Chief sees need to revise staffing
PRESQUE ISLE, Maine — City Council got a more in-depth review of the proposed 2015 budget, provided by City Manager Jim Bennett and Monday’s meeting.
“The proposed budget, as submitted, decreases the municipal side of the taxes by 25 cents to establish the six-year average of zero change. The upcoming state budget and how it deals with revenue sharing will be the key to the city’s 2015 budget,” said Bennett.
Bennett explained that, as proposed, the 2015 budget “assumes an additional $353,300 increase over the 2014 budget. If revenue sharing is flat funded, this is the amount of adjustment that will have to be made mid-year” when the state’s budget is finalized.
If revenue sharing is suspended or eliminated, Bennett said $720,973 will need to be adjusted mid-year.
Bennett indicated that while next year’s budget will be adopted before the end of 2014, “adjustments will likely (occur) in May/June 2015, when the state adopts their budget.”
The city manager recommended putting “all budget savings in a contingency account until the state budget is adopted,” as well as “identify aspects that will not be authorized until the state budget” is approved.

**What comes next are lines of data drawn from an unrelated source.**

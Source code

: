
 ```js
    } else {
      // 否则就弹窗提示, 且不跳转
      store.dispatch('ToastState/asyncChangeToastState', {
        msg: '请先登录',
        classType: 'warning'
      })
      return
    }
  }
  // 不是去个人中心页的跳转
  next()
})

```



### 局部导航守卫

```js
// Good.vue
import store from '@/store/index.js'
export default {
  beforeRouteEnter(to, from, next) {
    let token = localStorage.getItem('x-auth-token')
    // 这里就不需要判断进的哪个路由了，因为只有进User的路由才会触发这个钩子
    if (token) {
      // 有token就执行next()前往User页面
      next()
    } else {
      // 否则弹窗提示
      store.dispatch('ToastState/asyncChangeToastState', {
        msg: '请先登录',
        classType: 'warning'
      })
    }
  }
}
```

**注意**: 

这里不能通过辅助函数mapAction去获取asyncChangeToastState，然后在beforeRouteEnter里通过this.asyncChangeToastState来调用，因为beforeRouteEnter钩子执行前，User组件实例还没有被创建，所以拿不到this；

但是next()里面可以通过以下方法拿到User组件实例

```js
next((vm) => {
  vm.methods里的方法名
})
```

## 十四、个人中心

This year’s proposed budget is estimated at $10,750,026.
Bennett then reviewed each city department’s expenses, noting increases and decreases — the largest increase — up almost 50 percent from last year— listed under “facilities” was for $38,915, for repairs to heating and cooling systems at the Public Safety Building.

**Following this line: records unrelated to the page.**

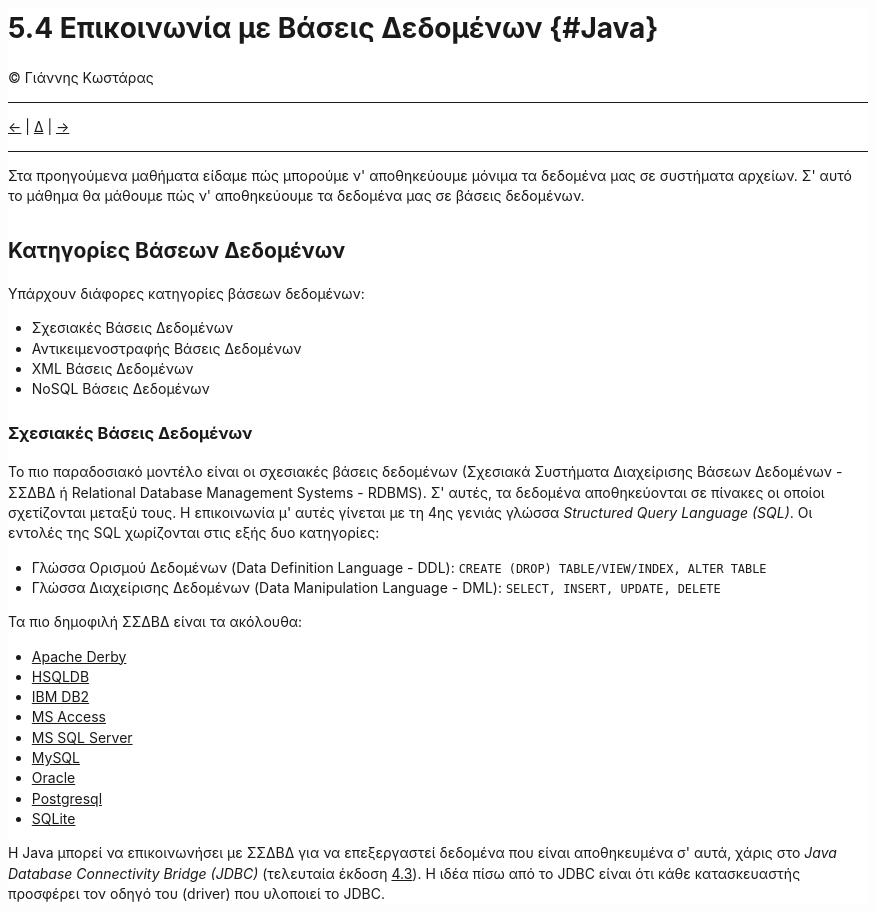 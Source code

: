 # 5.4 Επικοινωνία με Βάσεις Δεδομένων {#Java} 
© Γιάννης Κωστάρας

---

[<-](../5.3-NIO/README.md)  | [Δ](../../README.md) | [->](../5.5-XML-JSON/README.md) 

---

Στα προηγούμενα μαθήματα είδαμε πώς μπορούμε ν' αποθηκεύουμε μόνιμα τα δεδομένα μας σε συστήματα αρχείων. Σ' αυτό το μάθημα θα μάθουμε πώς ν' αποθηκεύουμε τα δεδομένα μας σε βάσεις δεδομένων.

## Κατηγορίες Βάσεων Δεδομένων
Υπάρχουν διάφορες κατηγορίες βάσεων δεδομένων:

* Σχεσιακές Βάσεις Δεδομένων
* Αντικειμενοστραφής Βάσεις Δεδομένων
* XML Βάσεις Δεδομένων
* NoSQL Βάσεις Δεδομένων

### Σχεσιακές Βάσεις Δεδομένων
Το πιο παραδοσιακό μοντέλο είναι οι σχεσιακές βάσεις δεδομένων (Σχεσιακά Συστήματα Διαχείρισης Βάσεων Δεδομένων - ΣΣΔΒΔ ή Relational Database Management Systems - RDBMS). Σ' αυτές, τα δεδομένα αποθηκεύονται σε πίνακες οι οποίοι σχετίζονται μεταξύ τους. Η επικοινωνία μ' αυτές γίνεται με τη 4ης γενιάς γλώσσα _Structured Query Language (SQL)_. Οι εντολές της SQL χωρίζονται στις εξής δυο κατηγορίες:

* Γλώσσα Ορισμού Δεδομένων (Data Definition Language - DDL): ```CREATE (DROP) TABLE/VIEW/INDEX, ALTER TABLE```
* Γλώσσα Διαχείρισης Δεδομένων (Data Manipulation Language - DML): ```SELECT, INSERT, UPDATE, DELETE```

Τα πιο δημοφιλή ΣΣΔΒΔ είναι τα ακόλουθα:

* [Apache Derby](https://db.apache.org/derby/)
* [HSQLDB](http://hsqldb.org/)
* [IBM DB2](https://www.ibm.com/analytics/db2/)
* [MS Access](http://office.microsoft.com/access)
* [MS SQL Server](https://www.microsoft.com/en-us/sql-server)
* [MySQL](https://www.mysql.com/)
* [Oracle](http://oracle.com/database)
* [Postgresql](https://postgresql.org/)
* [SQLite](https://sqlite.org)


Η Java μπορεί να επικοινωνήσει με ΣΣΔΒΔ για να επεξεργαστεί δεδομένα που είναι αποθηκευμένα σ' αυτά, χάρις στο _Java Database Connectivity Bridge (JDBC)_ (τελευταία έκδοση [4.3](https://jcp.org/aboutJava/communityprocess/mrel/jsr221/index3.html)). Η ιδέα πίσω από το JDBC είναι ότι κάθε κατασκευαστής προσφέρει τον οδηγό του (driver) που υλοποιεί το JDBC.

Also on hand for the meeting was Chief Matt Irwin, of the Presque Isle Police Department, making his presentation to councilors a week earlier than planned. Department heads are scheduled to present at next Monday’s Council meeting, but Irwin will be out of town.

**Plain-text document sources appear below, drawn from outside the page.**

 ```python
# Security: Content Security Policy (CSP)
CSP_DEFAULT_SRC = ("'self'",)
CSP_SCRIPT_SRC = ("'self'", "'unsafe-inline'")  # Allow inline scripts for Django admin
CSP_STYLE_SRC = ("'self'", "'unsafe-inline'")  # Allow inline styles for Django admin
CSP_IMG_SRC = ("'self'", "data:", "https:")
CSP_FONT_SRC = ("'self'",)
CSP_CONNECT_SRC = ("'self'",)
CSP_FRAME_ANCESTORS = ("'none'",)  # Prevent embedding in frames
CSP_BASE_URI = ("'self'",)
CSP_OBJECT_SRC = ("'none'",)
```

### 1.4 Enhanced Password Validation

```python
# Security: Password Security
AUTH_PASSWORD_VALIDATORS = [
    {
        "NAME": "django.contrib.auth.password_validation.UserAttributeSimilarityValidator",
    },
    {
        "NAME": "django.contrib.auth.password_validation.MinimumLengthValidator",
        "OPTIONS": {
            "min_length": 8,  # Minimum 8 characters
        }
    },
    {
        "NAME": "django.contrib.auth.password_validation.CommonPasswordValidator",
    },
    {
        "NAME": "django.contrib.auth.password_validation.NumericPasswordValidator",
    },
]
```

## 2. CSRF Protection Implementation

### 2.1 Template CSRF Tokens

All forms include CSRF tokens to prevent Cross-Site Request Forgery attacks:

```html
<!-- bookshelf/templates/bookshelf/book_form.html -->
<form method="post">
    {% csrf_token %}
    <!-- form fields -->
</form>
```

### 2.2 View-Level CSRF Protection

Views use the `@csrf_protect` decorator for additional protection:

Irwin said over the course of the past four years, staff has done a good job seeing the difficulties the city’s had and didn’t ask for things the city couldn’t afford.
He noted a number of changes have occurred in that time frame.
“A lot of transition and turnover has occurred in the course of a year. Right now we have six officers with less than two years (with the department) and four of those with less than one. We have three with 25 years or more who could leave at any time,” said Irwin.
Of those who’ve been to the Police Academy, Irwin said almost all have college degrees to go with it.
“I see our retention as a huge issue, over the course of time; the truth of the matter is the quality of employees we have would be hard to replace over time,” he said.
He said a lot of responsibility has been placed on younger officers.
“We have people born in the ‘90s. When thinking about these kids and the authority given,” that’s a lot for any person, he said.
Irwin said he hopes to get supervisory issues worked out in-house during 2015.
“In 2015 it’s a likely conversation we may have to have that impacts people (of the community). Our investigations have fallen behind. We’re trying to handle with individual officers who are handling their individual case loads,” said Irwin. “The problem is we don’t have the time; the next call comes in and cases get put on the back burner.”
“We currently have someone on staff who was our detective. We went from 19 sworn police officers to 13, including myself (Lucas Hafford is currently at the Police Academy and Tyler Cote is scheduled to attend next year). Dispatchers can’t be cops but cops can be dispatchers — this caused some unintended consequences,” said the chief.
Irwin said as a result of the changes, a detective was put back in the lineup for patrol. “We have in-house knowledge we could use.”
“We’ve had supervisory issues too. Had an instance where a person likely would have been terminated if he hadn’t resigned — that was due to lack of supervision,” he said, noting “when you have a person trying to do the right thing, making those kinds of leaps, but don’t have the staff to do it, things don’t get done.”
Irwin explained that when he took the position as chief, the department was top heavy. But with younger officers on staff and the current sergeants nearing retirement, there’s a need to consider creating more corporals.
“In the end, through attrition, this department would have a chief, something less than a deputy chief — that implies too much administration responsibility — then a variety of corporals” who’d be paid a little extra but not at the sergeant level, said the chief.
Irwin said their was a need for more structured supervision in the department, since the younger officers lack the experience that comes with years on the force.
“When you only have eight months out of the Academy, a lot can go wrong out there,” said Irwin.